Im Berliner Regierungsviertel werden anlässlich der Feierlichkeiten zum 75. »Geburtstag« des Grundgesetzes Deutschlandflaggen gehisst. Das Establishment der BRD feiert sich selbst. Wie wird der Grundgesetztag in Neukölln begangen?

Wir müssen hinterfragen: Gilt das Grundgesetz für jeden? Das Grundgesetz der Bundesrepublik Deutschland ist aus den Erfahrungen des Zweiten Weltkriegs und dem Faschismus entstanden – und das heißt: auch aus den Erfahrungen des Holocausts und der systematischen Ermordung von Juden sowie von Sinti und Roma, von politischen Gegnern der Nazis wie Sozialdemokraten, Sozialisten und Kommunisten, von Menschen mit geistiger Behinderung, und auch Homosexuellen. Was aktuell in der BRD passiert: Roma werden massenhaft abgeschoben, und Jüdinnen werden hierzulande daran gehindert, sich politisch zu äußern. Jüdischen Organisationen werden Bankkonten gesperrt, jüdische Künstlerinnen werden ausgeladen, jüdische Wissenschaftlerinnen werden mundtot gemacht. Menschen, die sich zudem zur Besatzung und zum Krieg in Palästina äußern, sind Repressionen ausgesetzt. Doch Artikel 1 des Grundgesetzes sagt: Die Würde des Menschen ist unantastbar. Mit den Asylrechtsverschärfungen sehen wir, wie die Ampelregierung – offiziell die Verteidigerinnen der Grundrechte und des Grundgesetzes – gegen das Grundgesetz verstößt.

Recht auf Versammlungsfreiheit – wie viel zählt es momentan in der Praxis, dass dieses Recht im Grundgesetz verankert ist?

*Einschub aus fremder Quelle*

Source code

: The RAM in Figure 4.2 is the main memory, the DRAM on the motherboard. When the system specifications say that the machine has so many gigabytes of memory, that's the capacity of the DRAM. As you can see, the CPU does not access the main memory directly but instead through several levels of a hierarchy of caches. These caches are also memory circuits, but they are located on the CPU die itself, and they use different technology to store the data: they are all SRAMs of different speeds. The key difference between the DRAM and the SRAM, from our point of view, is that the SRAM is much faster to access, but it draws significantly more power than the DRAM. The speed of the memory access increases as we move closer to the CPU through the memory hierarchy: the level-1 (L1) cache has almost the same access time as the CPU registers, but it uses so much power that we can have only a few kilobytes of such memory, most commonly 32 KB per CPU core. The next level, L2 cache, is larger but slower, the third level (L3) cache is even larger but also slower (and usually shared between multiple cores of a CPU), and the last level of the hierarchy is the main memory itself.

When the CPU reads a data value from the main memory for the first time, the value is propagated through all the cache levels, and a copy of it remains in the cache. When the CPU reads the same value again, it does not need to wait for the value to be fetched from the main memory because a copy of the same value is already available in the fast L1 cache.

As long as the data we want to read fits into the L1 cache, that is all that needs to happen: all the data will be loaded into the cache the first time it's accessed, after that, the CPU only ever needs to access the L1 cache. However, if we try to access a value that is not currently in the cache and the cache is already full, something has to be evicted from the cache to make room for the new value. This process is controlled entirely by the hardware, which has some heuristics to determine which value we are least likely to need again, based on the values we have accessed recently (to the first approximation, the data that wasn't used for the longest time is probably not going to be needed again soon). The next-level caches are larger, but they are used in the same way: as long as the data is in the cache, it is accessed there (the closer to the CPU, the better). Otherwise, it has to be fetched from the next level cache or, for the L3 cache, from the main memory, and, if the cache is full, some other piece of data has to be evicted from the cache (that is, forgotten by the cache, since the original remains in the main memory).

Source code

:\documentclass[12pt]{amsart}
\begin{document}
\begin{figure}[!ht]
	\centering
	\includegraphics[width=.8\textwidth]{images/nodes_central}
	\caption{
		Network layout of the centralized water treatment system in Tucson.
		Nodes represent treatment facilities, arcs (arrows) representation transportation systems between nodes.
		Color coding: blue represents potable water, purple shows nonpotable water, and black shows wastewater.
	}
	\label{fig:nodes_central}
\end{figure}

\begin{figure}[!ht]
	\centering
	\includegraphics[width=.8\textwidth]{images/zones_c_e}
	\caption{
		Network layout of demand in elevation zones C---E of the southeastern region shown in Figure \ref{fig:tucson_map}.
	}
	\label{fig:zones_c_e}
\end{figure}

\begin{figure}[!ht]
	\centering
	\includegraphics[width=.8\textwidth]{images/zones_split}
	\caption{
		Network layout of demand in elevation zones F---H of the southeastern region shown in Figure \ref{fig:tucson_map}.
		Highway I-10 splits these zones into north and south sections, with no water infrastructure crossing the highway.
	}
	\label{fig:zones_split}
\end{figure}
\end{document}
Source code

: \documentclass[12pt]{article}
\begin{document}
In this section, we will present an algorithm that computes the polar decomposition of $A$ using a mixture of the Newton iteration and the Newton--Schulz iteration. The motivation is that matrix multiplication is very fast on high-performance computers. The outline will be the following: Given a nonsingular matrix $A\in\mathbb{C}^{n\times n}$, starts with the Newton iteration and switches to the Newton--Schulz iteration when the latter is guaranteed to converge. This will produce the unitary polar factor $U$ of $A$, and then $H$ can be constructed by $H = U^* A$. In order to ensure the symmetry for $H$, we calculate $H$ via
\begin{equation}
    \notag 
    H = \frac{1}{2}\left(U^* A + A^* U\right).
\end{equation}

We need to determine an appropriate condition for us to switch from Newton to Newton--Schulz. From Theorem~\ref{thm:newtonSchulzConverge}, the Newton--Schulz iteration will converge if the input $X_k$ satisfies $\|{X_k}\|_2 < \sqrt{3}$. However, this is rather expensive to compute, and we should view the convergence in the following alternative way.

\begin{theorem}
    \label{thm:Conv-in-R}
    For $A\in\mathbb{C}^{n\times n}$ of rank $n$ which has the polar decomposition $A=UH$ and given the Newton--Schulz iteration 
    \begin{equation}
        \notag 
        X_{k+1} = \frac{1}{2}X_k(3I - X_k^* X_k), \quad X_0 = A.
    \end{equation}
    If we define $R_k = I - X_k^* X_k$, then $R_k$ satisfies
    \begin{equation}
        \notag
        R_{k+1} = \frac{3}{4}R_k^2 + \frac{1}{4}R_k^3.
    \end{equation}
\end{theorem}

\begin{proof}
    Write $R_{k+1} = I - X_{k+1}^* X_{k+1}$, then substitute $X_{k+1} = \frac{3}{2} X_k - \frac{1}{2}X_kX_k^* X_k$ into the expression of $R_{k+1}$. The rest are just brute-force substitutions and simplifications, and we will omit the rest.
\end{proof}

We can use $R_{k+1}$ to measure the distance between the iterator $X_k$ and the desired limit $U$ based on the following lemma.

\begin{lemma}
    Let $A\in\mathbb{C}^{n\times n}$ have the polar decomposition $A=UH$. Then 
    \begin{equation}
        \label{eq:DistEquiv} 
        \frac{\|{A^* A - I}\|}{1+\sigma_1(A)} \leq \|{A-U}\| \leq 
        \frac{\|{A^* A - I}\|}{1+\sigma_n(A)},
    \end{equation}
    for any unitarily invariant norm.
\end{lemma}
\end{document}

Zuletzt bei den Gedenkprotesten zur Vertreibung der Palästinenser zur Nakba (Katastrophe, jW) wurde über Wochen hinweg die Versammlungsfreiheit zu diesem Thema eingeschränkt. Da sehen wir, dass dieses Recht mittlerweile der politischen Willkür unterliegt und einigen Menschen verboten wird. Die Polizei setzt diese Verbote dann mit Brutalität um. Das ist ein Demokratiedefizit. Hinzu kommt, dass auch das Thema der Gewaltenteilung im Grundgesetz in dem Zusammenhang unter Beschuss steht.

Wieso das?

Wenn die Innenministerin und die Innensenatorin entscheiden, wie das Grundgesetz und vor allem die Versammlungs- sowie die Meinungsfreiheit ausgelegt werden – und nicht die Gerichte –, dann haben wir ein großes Problem. Da müssen wir dagegen halten. Ganz oben steht die Kritik daran, dass das Grundgesetz nicht für alle Menschen gilt.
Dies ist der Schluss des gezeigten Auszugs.